More from Jill Lepore – in re King Philip’s War [after recounting a scene of vicious and sustained torture – as the English observe their Indian allies punish a fellow Indian for defecting to the opposition].
“The way the story is told, we know that the English are disgusted by the cruelty they witness, and as both anthropologists and historians have pointed out, disgust is one way that one culture differentiates itself from another. The story’s expression of disgust goes a long way toward preserving the Englishness of the soldiers present. But the other side of disgust is desire, and, despite their protestations to the contrary, clearly the English feel that, too. Their disgust takes the form of revulsion, their desire fascination. While they may find it painful to watch as a young man has his fingers sawed off, they also find it pleasurable. But for an English soldier to confess his fascination, to admit his pleasure, is to become indistinguishable from the Indian beside him…
“The Indian in the middle of the circle does not himself ‘shew any Signs of Anguish.’ Instead, the English do. He bleeds but they cry. The scene is so painful to the English that it is torture just to watch it. By feeling [his] pain, feeling it even more than he does, the English onlookers put themselves in his place… Their Englishness has been preserved.” (from In the Name of War)

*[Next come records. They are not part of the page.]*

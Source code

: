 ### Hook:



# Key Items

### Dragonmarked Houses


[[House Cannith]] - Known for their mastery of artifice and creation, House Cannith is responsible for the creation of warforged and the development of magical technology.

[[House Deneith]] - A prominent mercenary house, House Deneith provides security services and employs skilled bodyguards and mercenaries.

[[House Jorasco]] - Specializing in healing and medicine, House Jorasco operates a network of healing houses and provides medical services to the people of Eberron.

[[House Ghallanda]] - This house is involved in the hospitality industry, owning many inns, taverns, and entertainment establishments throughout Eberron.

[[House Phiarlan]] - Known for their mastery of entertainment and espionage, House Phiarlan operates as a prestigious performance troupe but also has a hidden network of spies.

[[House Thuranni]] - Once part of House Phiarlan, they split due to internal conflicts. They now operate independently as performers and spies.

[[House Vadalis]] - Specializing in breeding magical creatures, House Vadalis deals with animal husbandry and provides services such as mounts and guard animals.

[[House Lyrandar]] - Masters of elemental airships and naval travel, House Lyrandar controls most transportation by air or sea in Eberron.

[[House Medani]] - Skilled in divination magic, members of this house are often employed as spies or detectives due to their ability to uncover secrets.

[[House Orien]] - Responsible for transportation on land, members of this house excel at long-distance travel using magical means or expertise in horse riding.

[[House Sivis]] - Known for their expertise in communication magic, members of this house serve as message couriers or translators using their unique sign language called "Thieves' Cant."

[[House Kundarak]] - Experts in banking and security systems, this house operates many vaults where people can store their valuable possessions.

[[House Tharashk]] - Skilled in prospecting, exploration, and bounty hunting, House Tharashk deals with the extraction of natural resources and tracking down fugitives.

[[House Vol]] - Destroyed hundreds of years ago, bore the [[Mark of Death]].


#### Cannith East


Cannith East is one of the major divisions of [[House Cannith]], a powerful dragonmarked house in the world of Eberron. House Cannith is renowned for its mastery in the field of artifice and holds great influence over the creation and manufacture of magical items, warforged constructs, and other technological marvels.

In representing genocide, we need to take great care that we are not trading on the double delight of witness to suffering – the enjoyment through moral filters the proxy of power (and on the other side, moral surrender – the wish to be taken – to be taken from accountability); also the self-reward of a kind of colonial empathy – where the subject of witness becomes the virtue of the witness (replacing the suffering of what we see with the suffering of our seeing…).